Gli operai non hanno patria. Non si può togliere loro ciò che non hanno. Ma, dato che il proletariato d’ogni paese deve innanzitutto conquistare il potere politico, deve elevarsi a classe nazionale e deve costituirsi in nazione, è anch’esso ancora nazionale, sebbene sia tale in un senso completamente diverso da quello della borghesia.
Le differenze nazionali e gli antagonismi tra i popoli vanno via via sparendo, con lo stesso sviluppo della borghesia, con la libertà del commercio, con il mercato mondiale, con l’uniformità della produzione industriale e con le condizioni d’esistenza che da essa derivano.
Quelle differenze e quegli antagonismi spariranno ancora di più per effetto del dominio del proletariato. L’azione combinata, per lo meno dei proletari dei paesi civilizzati, è una delle prime condizioni della liberazione del proletariato.
A misura che verrà abolito lo sfruttamento dell’individuo, verrà anche meno lo sfruttamento di una nazione da parte di un’altra.
Caduto il contrasto delle classi all’interno della nazione, finirà anche l’antagonismo fra le nazioni stesse.[1]
E in una pagina precedente, il Manifesto dice:
Sebbene non nel contenuto, ma di certo nella forma, la lotta del proletariato contro la borghesia assume dapprima un carattere nazionale. È naturale che in primo luogo il proletariato di ciascun paese la faccia finita con la sua propria borghesia.[2]
Questi passaggi sono stati citati infinite volte nella letteratura socialista, di solito per giustificare l’atteggiamento negativo del movimento operaio socialista verso il patriottismo borghese e lo sciovinismo. Spesso, comunque, è stato fatto il tentativo di stemperare il rigido linguaggio di questi passaggi e di dargli, al contrario, un significato nazionalista.
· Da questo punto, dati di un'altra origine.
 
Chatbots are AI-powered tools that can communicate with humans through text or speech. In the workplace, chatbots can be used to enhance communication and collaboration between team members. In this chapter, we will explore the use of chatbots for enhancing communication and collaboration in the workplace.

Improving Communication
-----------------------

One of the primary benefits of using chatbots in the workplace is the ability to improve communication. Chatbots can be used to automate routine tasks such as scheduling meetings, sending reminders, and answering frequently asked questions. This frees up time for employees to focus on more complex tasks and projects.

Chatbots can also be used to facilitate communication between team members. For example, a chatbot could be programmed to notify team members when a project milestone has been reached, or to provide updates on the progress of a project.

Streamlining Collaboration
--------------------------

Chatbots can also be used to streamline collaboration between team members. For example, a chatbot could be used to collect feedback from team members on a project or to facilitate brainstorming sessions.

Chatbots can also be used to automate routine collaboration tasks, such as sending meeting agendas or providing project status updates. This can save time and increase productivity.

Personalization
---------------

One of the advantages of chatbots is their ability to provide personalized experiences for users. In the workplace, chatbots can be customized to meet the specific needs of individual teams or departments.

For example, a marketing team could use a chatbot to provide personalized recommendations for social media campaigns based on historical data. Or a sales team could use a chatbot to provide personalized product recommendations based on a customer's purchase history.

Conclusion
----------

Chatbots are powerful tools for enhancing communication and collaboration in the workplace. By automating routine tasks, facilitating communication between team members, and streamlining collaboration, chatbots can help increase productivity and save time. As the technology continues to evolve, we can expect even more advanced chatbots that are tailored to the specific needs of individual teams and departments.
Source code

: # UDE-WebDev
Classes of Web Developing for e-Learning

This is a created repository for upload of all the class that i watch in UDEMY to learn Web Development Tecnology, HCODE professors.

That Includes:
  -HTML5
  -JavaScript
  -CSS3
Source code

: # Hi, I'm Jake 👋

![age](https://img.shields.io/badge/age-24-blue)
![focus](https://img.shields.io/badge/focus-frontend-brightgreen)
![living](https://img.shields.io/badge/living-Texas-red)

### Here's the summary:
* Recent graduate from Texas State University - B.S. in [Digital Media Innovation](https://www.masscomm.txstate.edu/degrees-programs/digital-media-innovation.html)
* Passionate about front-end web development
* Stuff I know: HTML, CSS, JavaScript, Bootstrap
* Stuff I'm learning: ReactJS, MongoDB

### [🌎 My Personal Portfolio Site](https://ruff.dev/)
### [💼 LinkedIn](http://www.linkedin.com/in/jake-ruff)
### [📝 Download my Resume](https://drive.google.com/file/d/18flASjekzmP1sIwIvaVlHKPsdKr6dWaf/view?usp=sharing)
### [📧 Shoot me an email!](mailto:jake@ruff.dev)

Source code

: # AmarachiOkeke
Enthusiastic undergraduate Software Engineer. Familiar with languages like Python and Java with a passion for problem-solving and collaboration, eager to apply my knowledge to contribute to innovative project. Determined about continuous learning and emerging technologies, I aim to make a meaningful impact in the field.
Ad esempio possiamo citare H. Cunow, il noto teorico socialdemocratico tedesco. Egli discute i passaggi di cui sopra nel suo libro La teoria marxista della storia, della società e dello Stato. Secondo Cunow, tutto ciò che Marx ed Engels volevano dire era che:
Oggi (1848) il lavoratore non ha patria, egli non prende parte alla vita della nazione, non condivide la sua ricchezza materiale e spirituale. Ma uno di questi giorni gli operai conquisteranno il potere politico e prenderanno una posizione dominante nello Stato e nella nazione, e poi, quando per così dire [?] essi si saranno costituiti in nazione, saranno anch’essi nazionali e si sentiranno nazionali, anche se il loro nazionalismo [!] sarà di un genere diverso che quello della borghesia.[3]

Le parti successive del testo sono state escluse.